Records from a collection

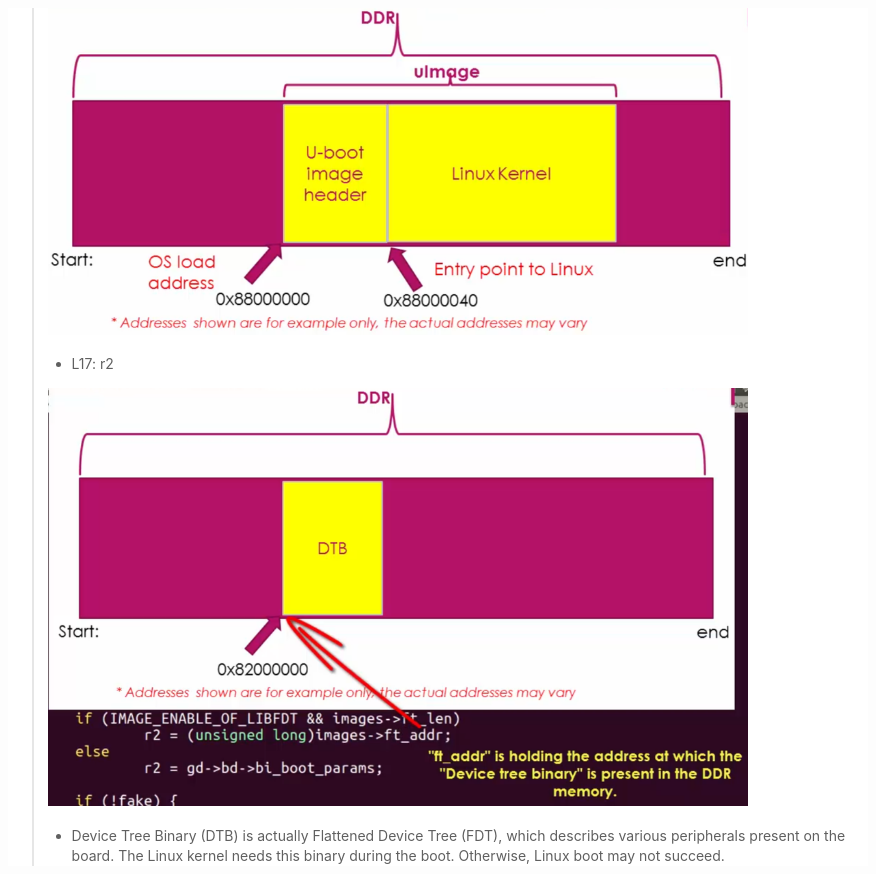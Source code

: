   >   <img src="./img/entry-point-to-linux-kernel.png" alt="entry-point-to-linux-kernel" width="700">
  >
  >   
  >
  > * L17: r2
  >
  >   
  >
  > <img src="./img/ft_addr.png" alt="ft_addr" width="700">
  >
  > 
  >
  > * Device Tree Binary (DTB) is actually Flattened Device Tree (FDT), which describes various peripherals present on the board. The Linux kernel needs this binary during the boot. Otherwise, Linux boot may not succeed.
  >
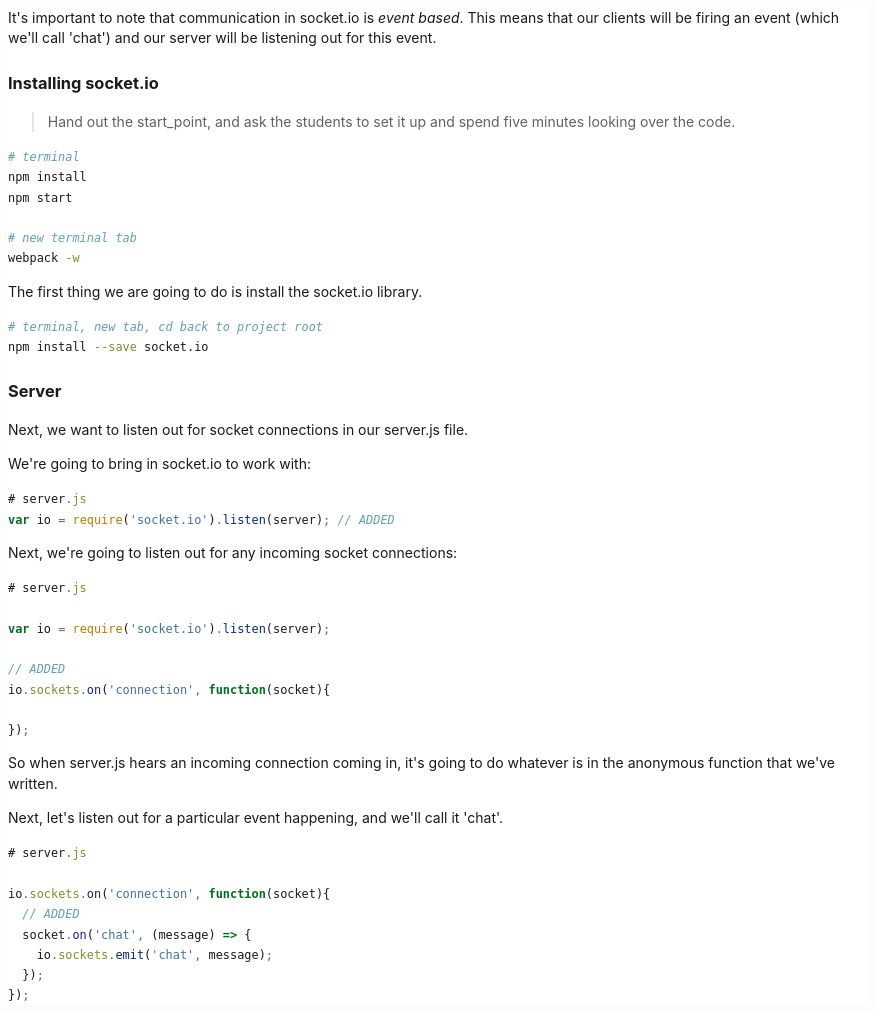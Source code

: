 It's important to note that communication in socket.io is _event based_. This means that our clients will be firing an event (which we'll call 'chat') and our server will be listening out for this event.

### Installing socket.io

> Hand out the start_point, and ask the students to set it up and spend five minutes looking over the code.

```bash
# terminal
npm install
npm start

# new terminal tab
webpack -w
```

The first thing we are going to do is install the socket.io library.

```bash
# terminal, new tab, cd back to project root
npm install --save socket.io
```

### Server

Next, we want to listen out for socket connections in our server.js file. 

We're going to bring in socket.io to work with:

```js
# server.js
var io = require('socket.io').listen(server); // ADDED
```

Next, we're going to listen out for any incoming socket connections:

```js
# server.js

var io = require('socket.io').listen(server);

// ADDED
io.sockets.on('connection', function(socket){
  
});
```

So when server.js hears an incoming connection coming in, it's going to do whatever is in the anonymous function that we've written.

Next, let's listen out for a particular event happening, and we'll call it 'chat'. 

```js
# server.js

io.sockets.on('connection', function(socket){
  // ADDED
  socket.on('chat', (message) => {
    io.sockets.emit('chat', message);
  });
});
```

...

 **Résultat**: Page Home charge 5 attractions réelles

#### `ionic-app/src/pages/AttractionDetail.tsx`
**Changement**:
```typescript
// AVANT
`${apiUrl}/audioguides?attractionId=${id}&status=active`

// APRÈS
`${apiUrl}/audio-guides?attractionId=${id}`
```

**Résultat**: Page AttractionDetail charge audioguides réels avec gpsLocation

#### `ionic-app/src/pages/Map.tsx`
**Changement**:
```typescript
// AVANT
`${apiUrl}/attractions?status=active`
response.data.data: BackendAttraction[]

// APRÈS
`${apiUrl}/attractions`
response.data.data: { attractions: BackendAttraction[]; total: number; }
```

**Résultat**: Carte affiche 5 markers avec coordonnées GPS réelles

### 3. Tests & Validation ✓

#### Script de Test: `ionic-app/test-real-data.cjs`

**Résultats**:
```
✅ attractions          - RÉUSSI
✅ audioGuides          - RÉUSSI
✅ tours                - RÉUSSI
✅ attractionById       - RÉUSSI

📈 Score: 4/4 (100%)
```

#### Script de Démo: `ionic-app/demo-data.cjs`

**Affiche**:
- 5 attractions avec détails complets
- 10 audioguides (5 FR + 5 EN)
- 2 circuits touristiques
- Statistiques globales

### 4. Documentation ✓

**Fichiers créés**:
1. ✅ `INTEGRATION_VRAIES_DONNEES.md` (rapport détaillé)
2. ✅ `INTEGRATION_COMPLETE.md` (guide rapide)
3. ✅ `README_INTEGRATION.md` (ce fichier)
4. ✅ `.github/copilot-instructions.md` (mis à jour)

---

* * *

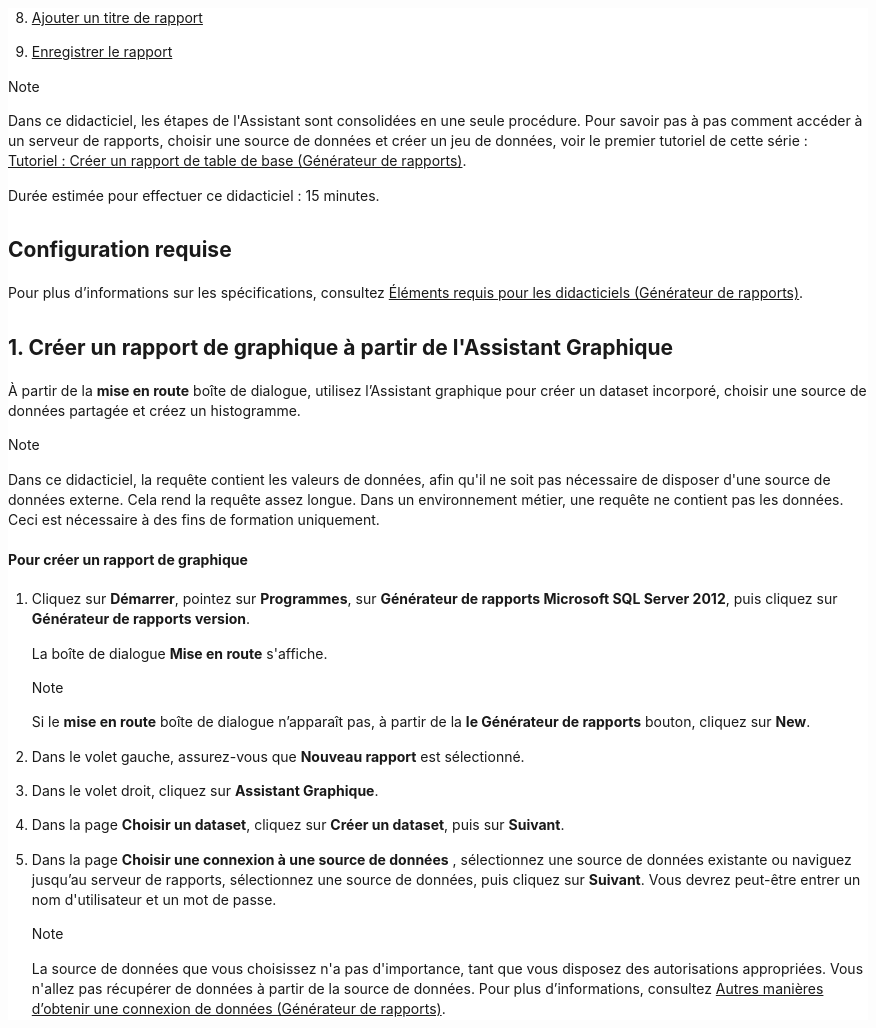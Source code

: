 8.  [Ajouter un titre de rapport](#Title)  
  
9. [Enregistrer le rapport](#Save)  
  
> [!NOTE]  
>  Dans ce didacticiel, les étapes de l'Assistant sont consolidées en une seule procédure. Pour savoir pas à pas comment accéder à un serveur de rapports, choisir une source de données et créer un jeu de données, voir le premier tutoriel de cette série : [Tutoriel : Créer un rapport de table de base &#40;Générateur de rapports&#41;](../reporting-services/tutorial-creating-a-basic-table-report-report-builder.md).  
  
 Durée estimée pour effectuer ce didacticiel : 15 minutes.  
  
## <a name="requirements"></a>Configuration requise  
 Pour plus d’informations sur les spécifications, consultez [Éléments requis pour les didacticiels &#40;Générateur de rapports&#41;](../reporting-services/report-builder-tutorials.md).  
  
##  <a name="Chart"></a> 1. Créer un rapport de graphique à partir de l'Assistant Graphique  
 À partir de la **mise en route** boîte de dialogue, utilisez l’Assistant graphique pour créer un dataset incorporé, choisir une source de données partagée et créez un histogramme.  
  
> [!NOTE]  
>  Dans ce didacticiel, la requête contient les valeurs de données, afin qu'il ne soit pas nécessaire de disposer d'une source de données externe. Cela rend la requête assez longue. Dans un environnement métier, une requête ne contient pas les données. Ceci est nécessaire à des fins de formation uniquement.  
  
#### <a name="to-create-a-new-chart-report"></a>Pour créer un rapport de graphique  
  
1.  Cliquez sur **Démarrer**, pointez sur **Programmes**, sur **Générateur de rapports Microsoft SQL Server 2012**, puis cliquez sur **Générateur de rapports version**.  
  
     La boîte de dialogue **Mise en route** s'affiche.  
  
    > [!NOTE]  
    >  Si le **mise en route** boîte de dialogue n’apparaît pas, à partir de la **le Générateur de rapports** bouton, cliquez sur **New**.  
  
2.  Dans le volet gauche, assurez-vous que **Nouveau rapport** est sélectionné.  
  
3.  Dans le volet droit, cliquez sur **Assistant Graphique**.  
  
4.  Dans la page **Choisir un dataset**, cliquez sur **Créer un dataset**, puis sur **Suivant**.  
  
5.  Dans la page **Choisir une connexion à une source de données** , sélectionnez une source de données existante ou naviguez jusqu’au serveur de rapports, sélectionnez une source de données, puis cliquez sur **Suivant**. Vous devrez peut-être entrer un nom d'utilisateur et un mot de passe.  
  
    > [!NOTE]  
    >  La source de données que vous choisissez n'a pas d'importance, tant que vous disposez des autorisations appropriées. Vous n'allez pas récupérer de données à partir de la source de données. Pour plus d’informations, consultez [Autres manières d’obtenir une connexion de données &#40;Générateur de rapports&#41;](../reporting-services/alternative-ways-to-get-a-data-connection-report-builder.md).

◆ PROBLEM DESCRIPTION
The answer is the run of lines above from the line containing "sur **Assistant Graphique**." through the line containing "de données que", copied exactly and alone.

◆ RESULT BELOW
3.  Dans le volet droit, cliquez sur **Assistant Graphique**.  
  
4.  Dans la page **Choisir un dataset**, cliquez sur **Créer un dataset**, puis sur **Suivant**.  
  
5.  Dans la page **Choisir une connexion à une source de données** , sélectionnez une source de données existante ou naviguez jusqu’au serveur de rapports, sélectionnez une source de données, puis cliquez sur **Suivant**. Vous devrez peut-être entrer un nom d'utilisateur et un mot de passe.  
  
    > [!NOTE]  
    >  La source de données que vous choisissez n'a pas d'importance, tant que vous disposez des autorisations appropriées. Vous n'allez pas récupérer de données à partir de la source de données. Pour plus d’informations, consultez [Autres manières d’obtenir une connexion de données &#40;Générateur de rapports&#41;](../reporting-services/alternative-ways-to-get-a-data-connection-report-builder.md).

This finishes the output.